Because the kernel can't be centred on the boundary rows and columns of the image, there are fewer rows and columns in the output than the input. To make the output image the same size as the input, it is common practice to expand the original image with additional rows and columns on the left and right and on the top and bottom. This means that the kernel can be centred at all pixels locations of the original image. The additional rows and columns are normally filled with zeros.

Animation of correlation with zero padding.

Figure 4. Illustration of correlation with zero padding.

Two variations of the procedure are to move the kernel one or more steps at a time across the columns and down the rows. We call the step size the stride. For example, in the following correlation with zero padding, the stride is two.

Animation of correlation with stride of 2.

Figure 5. Illustration of correlation with stride of 2.

Another variation is to interspace the values in the kernel as they are applied to the image values. We refer to the degree of interspacing as the dilation. For example, in the following illustration the dilation is two.

Animation of correlation with dilation of 2.

Figure 6. Illustration of correlation with dilation of 2.

The result of cross-correlation of an image \(f(x,y)\) with a kernel \(h(u,v), -1 \le u,v \le 1\) can be expressed as:

\[ f'(x,y)= \sum_{u=-1}^1 \sum_{v=-1}^1 h(u,v)f(x+u,y+v) \]

In practice, to smooth an image, the kernel will normally have the shape of a 2-D Gaussian function, which gives more emphasis to the centre values and progressively less emphasis away from the centre. The definition of a 2-D Gaussian function centred about the origin is as follows:

\[ h(u,v) = \frac 1{2\pi\sigma^2} e^{-(u^2+v^2)/2\sigma^2} \]

This is defined over the whole of the u-v plane (out to infinity) such that the area underneath the surface sums to one. To build an nxn kernel from this function, we sample at integer values over an nxn grid. To smooth the image without brightening or darkening the result, it is important the weights add up to one. To ensure this is the case, we normalise the kernel by dividing every weight by the sum of the weights. Such a kernel is shown below, where each of the values should be multiplied by 0.001 as illustrated:

Gaussian weights in a 5x5 kernel.

Figure 7. Gaussian weights in a 5x5 kernel.

The amount of smoothing is determined by the spread of the Gaussian. This spread is controlled by the value of \(\sigma\) (sigma). This is also the standard deviation of the Gaussian. The following diagram shows the result of correlation with a Gaussian kernel for three different standard deviations.

Original image with three further images resulting from correlation with Gaussian kernels for standard deviations 1, 2 and 4.

Figure 8. Correlation with Gaussian kernels for standard deviations 1, 2 and 4.

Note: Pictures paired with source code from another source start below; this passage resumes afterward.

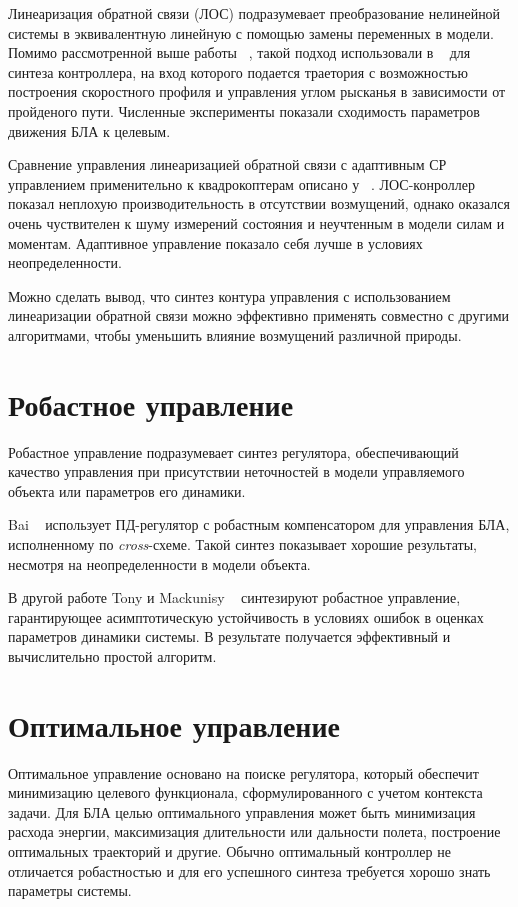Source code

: Линеаризация обратной связи (ЛОС) подразумевает преобразование нелинейной системы в эквивалентную линейную с помощью замены переменных в модели. Помимо рассмотренной выше работы ~\cite{Palunko01}, такой подход использовали в ~\cite{Roza01} для синтеза контроллера, на вход которого подается траетория с возможностью построения скоростного профиля и управления углом рысканья в зависимости от пройденого пути. Численные эксперименты показали сходимость параметров движения БЛА к целевым.

Сравнение управления линеаризацией обратной связи с адаптивным СР управлением применительно к квадрокоптерам описано у ~\cite{Lee01}. ЛОС-конроллер показал неплохую производительность в отсутствии возмущений, однако оказался очень чуствителен к шуму измерений состояния и неучтенным в модели силам и моментам. Адаптивное управление показало себя лучше в условиях неопределенности.

Можно сделать вывод, что синтез контура управления с использованием линеаризации обратной связи можно эффективно применять совместно с другими алгоритмами, чтобы уменьшить влияние возмущений различной природы.

\section{Робастное управление}

Робастное управление подразумевает синтез регулятора, обеспечивающий качество управления при присутствии неточностей в модели управляемого объекта или параметров его динамики.

Bai ~\cite{Bai01} использует ПД-регулятор с робастным компенсатором для управления БЛА, исполненному по \textit{cross}-схеме. Такой синтез показывает хорошие результаты, несмотря на неопределенности в модели объекта.

В другой работе Tony и Mackunisy ~\cite{Tony01} синтезируют робастное управление, гарантирующее асимптотическую устойчивость в условиях ошибок в оценках параметров динамики системы. В результате получается эффективный и вычислительно простой алгоритм.

\section{Оптимальное управление}

Оптимальное управление основано на поиске регулятора, который обеспечит минимизацию целевого функционала, сформулированного с учетом контекста задачи. Для БЛА целью оптимального управления может быть минимизация расхода энергии, максимизация длительности или дальности полета, построение оптимальных траекторий и другие. Обычно оптимальный контроллер не отличается робастностью и для его успешного синтеза требуется хорошо знать параметры системы.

The three corresponding kernels are illustrated in the diagram below:

Three Gaussian kernels with increasing spread

Figure 9. Three Gaussian kernels used for the smoothing depicted in Figure 8.

Convolution

If we rotate the kernel by a half turn (180 degrees) before applying cross-correlation, the resulting operation is known as convolution. The convolution of an image \(f\) with a kernel \(h\) is written as \(h*f\) for short.

Note that a Gaussian kernel of the form above is invariant under any rotation. Therefore cross-correlation and convolution with a Gaussian kernel amount to the same thing.

From now on, we will refer to the process as convolution.

Retinotopic maps in natural vision systems

The process of convolution computes a new value at each location from local values according to the scalar values in the kernel. The local nature of this computation is mirrored in the human visual system. This is illustrated in experiments reported in 2003 by Dougherty et al. [1].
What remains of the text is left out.